I have seen a CSI where a 2 liter bottle was taped to the end of a pistol and made a one time use silencer of course this would only work with a very high powered rifle of a close range def not with a pellet gun or .22 id sat use bait and get it in ur yard or ask permission from ur neighboor


----------



## Woogie_man (Nov 18, 2006)

hasen't a thread like this already been posted... and DELETED! Granted the laws on silencers here in ND are a little sketchy..... they are legal to own with the proper stamps.... that and it isn't worth making one... the min. fine is something like $1,500 and no more than 3 years in jail....


----------



## scottjes000 (Jan 26, 2007)

the only thing I ve heard of is to stick a whole patato on the end of your barrel

never tryed it

most likely blow up a fire arm barrel


----------



## Horsager (Aug 31, 2006)

Hunt3R, this is a cut/paste from the ATF website.
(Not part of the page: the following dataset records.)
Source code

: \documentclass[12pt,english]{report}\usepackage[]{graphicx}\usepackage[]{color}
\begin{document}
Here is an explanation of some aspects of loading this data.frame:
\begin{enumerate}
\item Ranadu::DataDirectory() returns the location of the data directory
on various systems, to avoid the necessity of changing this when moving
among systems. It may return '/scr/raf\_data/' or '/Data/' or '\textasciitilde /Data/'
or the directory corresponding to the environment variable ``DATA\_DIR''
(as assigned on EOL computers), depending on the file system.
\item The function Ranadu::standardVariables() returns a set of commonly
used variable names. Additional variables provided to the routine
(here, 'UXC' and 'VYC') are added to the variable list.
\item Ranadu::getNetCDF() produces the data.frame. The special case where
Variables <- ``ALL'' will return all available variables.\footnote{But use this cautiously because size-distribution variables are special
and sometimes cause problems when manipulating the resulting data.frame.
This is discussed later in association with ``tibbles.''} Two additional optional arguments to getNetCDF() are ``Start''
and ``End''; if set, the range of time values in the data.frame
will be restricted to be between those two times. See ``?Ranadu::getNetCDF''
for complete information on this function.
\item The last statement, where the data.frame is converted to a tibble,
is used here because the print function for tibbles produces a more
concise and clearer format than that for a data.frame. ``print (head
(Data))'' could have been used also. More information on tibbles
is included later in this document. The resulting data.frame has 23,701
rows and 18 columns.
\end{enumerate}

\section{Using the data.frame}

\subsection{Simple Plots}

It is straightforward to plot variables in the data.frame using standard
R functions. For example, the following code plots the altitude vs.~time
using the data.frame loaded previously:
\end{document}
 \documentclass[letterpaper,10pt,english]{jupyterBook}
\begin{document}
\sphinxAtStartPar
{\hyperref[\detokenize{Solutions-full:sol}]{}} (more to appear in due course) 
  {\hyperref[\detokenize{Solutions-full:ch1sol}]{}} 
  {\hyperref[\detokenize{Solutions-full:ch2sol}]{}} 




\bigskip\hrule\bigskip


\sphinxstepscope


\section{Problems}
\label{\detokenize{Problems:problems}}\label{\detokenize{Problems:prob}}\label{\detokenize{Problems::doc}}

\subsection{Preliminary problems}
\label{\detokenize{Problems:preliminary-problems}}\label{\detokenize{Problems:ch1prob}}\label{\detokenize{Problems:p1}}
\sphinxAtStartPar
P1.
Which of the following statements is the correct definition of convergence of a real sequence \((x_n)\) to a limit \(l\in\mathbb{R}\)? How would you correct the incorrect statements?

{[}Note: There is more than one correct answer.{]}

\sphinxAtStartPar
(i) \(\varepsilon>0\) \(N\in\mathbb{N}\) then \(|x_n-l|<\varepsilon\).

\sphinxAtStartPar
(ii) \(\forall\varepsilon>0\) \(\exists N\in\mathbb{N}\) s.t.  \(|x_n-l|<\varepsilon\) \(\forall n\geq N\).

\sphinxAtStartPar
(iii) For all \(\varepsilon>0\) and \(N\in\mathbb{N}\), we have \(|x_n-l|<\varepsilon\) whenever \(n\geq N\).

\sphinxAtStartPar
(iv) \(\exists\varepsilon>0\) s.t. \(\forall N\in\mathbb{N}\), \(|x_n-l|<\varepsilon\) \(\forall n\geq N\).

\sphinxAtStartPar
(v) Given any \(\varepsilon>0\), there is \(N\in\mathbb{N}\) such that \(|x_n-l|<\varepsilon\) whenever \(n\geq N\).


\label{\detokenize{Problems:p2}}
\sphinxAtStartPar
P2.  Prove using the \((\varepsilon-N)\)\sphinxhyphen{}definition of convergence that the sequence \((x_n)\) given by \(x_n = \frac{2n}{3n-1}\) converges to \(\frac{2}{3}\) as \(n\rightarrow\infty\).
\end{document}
Making of a silencer by an unlicensed person for personal use does not require
any license or notification to ATF under the GCA. However, under the NFA the
making of a silencer must be approved in advance by ATF. Unlicensed persons
must file an ATF Form 1, Application to Make a Firearm, pay a $200 making tax,
and comply with all other provisions of the law prior to making the firearm.
Approval of the Form 1 results in registration of the silencer to the maker.
Subsequent transfers of the registered silencer must be approved in advance by
ATF. Possession of a silencer not registered to the possessor, and a making or
transfer that does not comply with the NFA and regulations are punishable by
imprisonment for up to 10 years, a fine of $250,000, or both.


----------



## MiniMarine0311 (May 20, 2007)

I know this post hasn't had anyone post anything for a while but I'm new to the site and thought I would let you in on my experince with a home made silencer. Silencer with the bottle...I've used it before not here in the states but when I was depolyed in iraq....They have dogs all over the place there. Kind of like coyotes but they are domesticated dogs that the people would raise and give the boot to. At first we were given permission to shoot the dogs so it wasn't a big deal, when we would see one coming towards where we lived (it was under an over pass) we would just call in saying we were going to shoot a dog they gave the go ahead when the back area was clear we would drop the dog and go pick it up and dispose of it. They would also give our position away at night when we would be conducting night operations. Then the higher ups got a bug up there back side about shooting dogs and said we couldn't anymore. But they were still giving away our postions, and they were getting into our garbage it was a mess so we started using the water bottles we had over there tapped it to the end of our M 16s and bang it wasn't super quite but it was defently muffled enough that they couldn't hear us sniping dogs. So it can be done just don't take more then one shot.


----------